▶ **Your instructions**: The answer must consist of every line from the data that holds the string "서브디렉토리를".

▶ **Extracted information**:
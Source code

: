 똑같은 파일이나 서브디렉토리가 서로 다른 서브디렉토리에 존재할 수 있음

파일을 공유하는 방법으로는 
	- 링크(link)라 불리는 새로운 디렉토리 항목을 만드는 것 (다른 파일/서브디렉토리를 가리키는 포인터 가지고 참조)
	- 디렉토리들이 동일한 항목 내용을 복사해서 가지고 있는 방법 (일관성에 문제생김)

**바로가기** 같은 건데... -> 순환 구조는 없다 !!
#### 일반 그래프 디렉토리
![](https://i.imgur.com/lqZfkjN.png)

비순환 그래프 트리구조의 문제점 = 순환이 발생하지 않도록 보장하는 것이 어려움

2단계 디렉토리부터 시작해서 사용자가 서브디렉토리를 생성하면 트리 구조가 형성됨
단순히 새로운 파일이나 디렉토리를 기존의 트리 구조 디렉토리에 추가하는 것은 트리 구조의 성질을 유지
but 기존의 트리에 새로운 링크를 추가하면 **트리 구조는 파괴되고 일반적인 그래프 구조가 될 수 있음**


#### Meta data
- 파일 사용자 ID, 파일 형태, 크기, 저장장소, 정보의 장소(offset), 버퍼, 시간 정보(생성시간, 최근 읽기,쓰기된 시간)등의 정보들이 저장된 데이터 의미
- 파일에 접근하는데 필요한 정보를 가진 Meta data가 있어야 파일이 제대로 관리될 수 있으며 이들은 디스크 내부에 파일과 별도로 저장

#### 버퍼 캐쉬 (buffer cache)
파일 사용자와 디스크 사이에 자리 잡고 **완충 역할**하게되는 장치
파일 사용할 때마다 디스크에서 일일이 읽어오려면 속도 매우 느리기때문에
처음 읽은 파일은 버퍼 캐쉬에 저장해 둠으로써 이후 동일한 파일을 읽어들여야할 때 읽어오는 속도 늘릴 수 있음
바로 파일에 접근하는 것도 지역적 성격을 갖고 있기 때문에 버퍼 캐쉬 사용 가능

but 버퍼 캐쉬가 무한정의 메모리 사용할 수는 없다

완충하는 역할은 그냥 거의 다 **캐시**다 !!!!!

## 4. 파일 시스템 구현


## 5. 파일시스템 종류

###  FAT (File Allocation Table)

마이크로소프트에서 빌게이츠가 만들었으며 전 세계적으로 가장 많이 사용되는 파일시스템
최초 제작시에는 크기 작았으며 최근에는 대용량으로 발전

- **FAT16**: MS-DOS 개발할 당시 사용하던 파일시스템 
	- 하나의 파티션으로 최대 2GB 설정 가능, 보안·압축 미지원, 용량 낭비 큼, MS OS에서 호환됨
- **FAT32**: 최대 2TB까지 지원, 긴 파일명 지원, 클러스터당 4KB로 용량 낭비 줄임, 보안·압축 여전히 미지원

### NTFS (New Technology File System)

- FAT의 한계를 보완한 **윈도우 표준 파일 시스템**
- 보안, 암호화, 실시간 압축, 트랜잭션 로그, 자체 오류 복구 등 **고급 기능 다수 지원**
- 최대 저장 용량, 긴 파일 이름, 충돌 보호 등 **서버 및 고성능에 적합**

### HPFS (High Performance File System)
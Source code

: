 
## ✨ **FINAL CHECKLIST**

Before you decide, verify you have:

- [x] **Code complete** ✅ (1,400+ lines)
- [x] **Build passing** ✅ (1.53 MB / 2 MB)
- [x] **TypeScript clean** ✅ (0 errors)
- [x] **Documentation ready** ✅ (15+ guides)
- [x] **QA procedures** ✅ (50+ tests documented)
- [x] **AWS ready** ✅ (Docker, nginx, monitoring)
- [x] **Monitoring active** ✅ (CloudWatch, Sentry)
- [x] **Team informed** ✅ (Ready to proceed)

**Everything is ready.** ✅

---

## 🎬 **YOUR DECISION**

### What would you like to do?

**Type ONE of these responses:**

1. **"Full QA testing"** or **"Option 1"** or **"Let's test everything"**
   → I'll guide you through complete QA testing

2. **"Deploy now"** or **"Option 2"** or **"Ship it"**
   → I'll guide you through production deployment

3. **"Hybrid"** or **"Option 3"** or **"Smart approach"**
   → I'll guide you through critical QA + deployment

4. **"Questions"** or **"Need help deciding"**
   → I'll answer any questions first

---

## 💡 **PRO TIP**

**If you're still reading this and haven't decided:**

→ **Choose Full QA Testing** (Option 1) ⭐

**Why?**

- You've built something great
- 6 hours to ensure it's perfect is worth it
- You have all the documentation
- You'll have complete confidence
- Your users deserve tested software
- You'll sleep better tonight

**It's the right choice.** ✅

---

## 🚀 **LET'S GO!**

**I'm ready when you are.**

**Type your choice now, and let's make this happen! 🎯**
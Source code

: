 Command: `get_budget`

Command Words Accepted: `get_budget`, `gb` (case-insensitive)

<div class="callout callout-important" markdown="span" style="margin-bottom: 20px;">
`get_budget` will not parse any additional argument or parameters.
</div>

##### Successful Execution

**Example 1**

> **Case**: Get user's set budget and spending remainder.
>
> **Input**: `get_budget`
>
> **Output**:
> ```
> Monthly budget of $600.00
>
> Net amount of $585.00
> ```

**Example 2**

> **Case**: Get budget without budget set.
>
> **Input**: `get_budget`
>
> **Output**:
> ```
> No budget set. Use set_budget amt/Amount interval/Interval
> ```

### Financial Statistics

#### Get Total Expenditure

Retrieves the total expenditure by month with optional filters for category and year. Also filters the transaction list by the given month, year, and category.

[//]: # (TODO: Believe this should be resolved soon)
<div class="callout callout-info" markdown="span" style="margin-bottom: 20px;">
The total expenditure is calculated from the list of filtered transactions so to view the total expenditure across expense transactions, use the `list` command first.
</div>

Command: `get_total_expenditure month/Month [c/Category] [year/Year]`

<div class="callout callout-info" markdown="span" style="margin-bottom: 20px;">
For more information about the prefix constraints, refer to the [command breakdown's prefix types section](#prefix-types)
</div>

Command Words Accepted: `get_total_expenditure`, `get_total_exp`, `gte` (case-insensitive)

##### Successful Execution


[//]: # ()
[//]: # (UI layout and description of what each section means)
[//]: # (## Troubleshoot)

▶ **Written answer**:
	- 링크(link)라 불리는 새로운 디렉토리 항목을 만드는 것 (다른 파일/서브디렉토리를 가리키는 포인터 가지고 참조)
2단계 디렉토리부터 시작해서 사용자가 서브디렉토리를 생성하면 트리 구조가 형성됨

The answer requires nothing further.